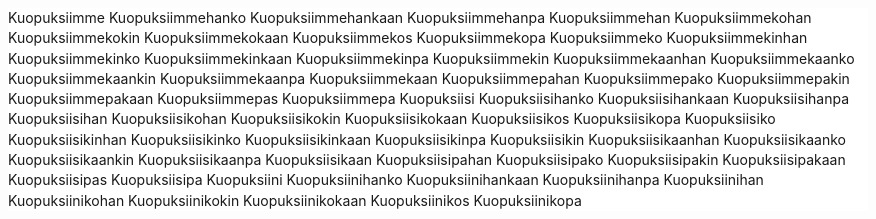 Kuopuksiimme
Kuopuksiimmehanko
Kuopuksiimmehankaan
Kuopuksiimmehanpa
Kuopuksiimmehan
Kuopuksiimmekohan
Kuopuksiimmekokin
Kuopuksiimmekokaan
Kuopuksiimmekos
Kuopuksiimmekopa
Kuopuksiimmeko
Kuopuksiimmekinhan
Kuopuksiimmekinko
Kuopuksiimmekinkaan
Kuopuksiimmekinpa
Kuopuksiimmekin
Kuopuksiimmekaanhan
Kuopuksiimmekaanko
Kuopuksiimmekaankin
Kuopuksiimmekaanpa
Kuopuksiimmekaan
Kuopuksiimmepahan
Kuopuksiimmepako
Kuopuksiimmepakin
Kuopuksiimmepakaan
Kuopuksiimmepas
Kuopuksiimmepa
Kuopuksiisi
Kuopuksiisihanko
Kuopuksiisihankaan
Kuopuksiisihanpa
Kuopuksiisihan
Kuopuksiisikohan
Kuopuksiisikokin
Kuopuksiisikokaan
Kuopuksiisikos
Kuopuksiisikopa
Kuopuksiisiko
Kuopuksiisikinhan
Kuopuksiisikinko
Kuopuksiisikinkaan
Kuopuksiisikinpa
Kuopuksiisikin
Kuopuksiisikaanhan
Kuopuksiisikaanko
Kuopuksiisikaankin
Kuopuksiisikaanpa
Kuopuksiisikaan
Kuopuksiisipahan
Kuopuksiisipako
Kuopuksiisipakin
Kuopuksiisipakaan
Kuopuksiisipas
Kuopuksiisipa
Kuopuksiini
Kuopuksiinihanko
Kuopuksiinihankaan
Kuopuksiinihanpa
Kuopuksiinihan
Kuopuksiinikohan
Kuopuksiinikokin
Kuopuksiinikokaan
Kuopuksiinikos
Kuopuksiinikopa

### What the exercise asks
Except for the pictures, set down all of the records exactly as they are.

### Finished task
 Kuopuksiimme
Kuopuksiimmehanko
Kuopuksiimmehankaan
Kuopuksiimmehanpa
Kuopuksiimmehan
Kuopuksiimmekohan
Kuopuksiimmekokin
Kuopuksiimmekokaan
Kuopuksiimmekos
Kuopuksiimmekopa
Kuopuksiimmeko
Kuopuksiimmekinhan
Kuopuksiimmekinko
Kuopuksiimmekinkaan
Kuopuksiimmekinpa
Kuopuksiimmekin
Kuopuksiimmekaanhan
Kuopuksiimmekaanko
Kuopuksiimmekaankin
Kuopuksiimmekaanpa
Kuopuksiimmekaan
Kuopuksiimmepahan
Kuopuksiimmepako
Kuopuksiimmepakin
Kuopuksiimmepakaan
Kuopuksiimmepas
Kuopuksiimmepa
Kuopuksiisi
Kuopuksiisihanko
Kuopuksiisihankaan
Kuopuksiisihanpa
Kuopuksiisihan
Kuopuksiisikohan
Kuopuksiisikokin
Kuopuksiisikokaan
Kuopuksiisikos
Kuopuksiisikopa
Kuopuksiisiko
Kuopuksiisikinhan
Kuopuksiisikinko
Kuopuksiisikinkaan
Kuopuksiisikinpa
Kuopuksiisikin
Kuopuksiisikaanhan
Kuopuksiisikaanko
Kuopuksiisikaankin
Kuopuksiisikaanpa
Kuopuksiisikaan
Kuopuksiisipahan
Kuopuksiisipako
Kuopuksiisipakin
Kuopuksiisipakaan
Kuopuksiisipas
Kuopuksiisipa
Kuopuksiini
Kuopuksiinihanko
Kuopuksiinihankaan
Kuopuksiinihanpa
Kuopuksiinihan
Kuopuksiinikohan
Kuopuksiinikokin
Kuopuksiinikokaan
Kuopuksiinikos
Kuopuksiinikopa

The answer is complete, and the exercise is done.